Friday, October 17, 2008

WORDS COUNT - VOLUME 2: JUST FOR FUN


1. Ooopsie for the Writer's Writer's Editor

All writers are haunted by the specter of typos (especially those that fly under spell-check radar). Here’s a recently unearthed, ironic nugget from The Golden Thread, the AWAI newsletter for copywriters (Issue #301, October 29, 2007):

WORDS OF WISDOM FROM HERSCHELL GORDON LEWIS,
COPYWRITING LEGEND…Mary Had a WHAT???!!!


The unaware communicator may face a major curse -- his or her own education. This can lead these smart cookies to call upon a vocabulary that does not match their prospect's … (Think "stochastic" or "obfuscatory" or "insidious" or "fustian"!)...

...causing them to ignore one of the tenants of effective communication...

Those who know the big words may know the little words, but those who know the little words may not know the big words.

HCO is squarely aligned with the legendary Mr. Lewis: effective communication is really really good, and no tenets should be evicted…except for the supercilious ones.

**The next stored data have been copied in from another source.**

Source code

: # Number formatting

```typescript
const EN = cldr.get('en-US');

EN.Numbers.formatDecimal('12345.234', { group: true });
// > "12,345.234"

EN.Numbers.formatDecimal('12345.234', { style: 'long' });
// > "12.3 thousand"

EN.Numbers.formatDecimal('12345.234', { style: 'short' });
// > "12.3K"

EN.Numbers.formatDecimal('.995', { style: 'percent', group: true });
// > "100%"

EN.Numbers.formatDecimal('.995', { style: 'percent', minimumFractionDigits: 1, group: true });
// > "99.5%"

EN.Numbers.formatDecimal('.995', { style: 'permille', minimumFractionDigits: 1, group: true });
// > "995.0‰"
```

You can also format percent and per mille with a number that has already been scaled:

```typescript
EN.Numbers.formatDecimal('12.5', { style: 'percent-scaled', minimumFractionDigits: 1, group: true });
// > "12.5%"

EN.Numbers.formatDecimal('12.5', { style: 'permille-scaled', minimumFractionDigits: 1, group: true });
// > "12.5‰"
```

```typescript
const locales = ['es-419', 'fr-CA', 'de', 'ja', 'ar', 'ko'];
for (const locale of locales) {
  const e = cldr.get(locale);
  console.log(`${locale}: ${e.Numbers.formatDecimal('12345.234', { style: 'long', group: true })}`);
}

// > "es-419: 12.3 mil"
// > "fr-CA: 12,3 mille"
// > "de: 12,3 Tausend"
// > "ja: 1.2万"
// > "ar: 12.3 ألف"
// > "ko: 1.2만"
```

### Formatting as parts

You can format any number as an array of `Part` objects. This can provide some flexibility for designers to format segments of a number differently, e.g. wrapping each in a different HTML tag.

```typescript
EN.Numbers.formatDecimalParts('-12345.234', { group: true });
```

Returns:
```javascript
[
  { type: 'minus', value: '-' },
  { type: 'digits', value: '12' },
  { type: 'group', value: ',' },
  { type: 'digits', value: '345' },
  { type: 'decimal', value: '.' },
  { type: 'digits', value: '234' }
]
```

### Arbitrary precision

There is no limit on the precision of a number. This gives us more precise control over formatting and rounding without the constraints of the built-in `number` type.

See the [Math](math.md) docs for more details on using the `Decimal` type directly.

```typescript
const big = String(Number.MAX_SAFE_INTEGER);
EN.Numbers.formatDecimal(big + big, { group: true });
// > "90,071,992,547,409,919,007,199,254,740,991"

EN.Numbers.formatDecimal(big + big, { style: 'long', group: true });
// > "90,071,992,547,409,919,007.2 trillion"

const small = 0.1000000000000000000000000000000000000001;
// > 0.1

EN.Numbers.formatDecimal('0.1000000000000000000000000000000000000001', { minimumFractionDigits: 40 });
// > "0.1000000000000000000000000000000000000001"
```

2. Close Enough for Those Who Don't Know the Big Words Anyway

On the cover of the Office Edition, Webster's II New Riverside Dictionary (Revised Edition)- The Foremost Webster's Paperback Dictionary (c) 1996:
OVER 60,000 precise definitions
And, we superciliously assume (since we still use the old thing), only a few of the imprecise ones.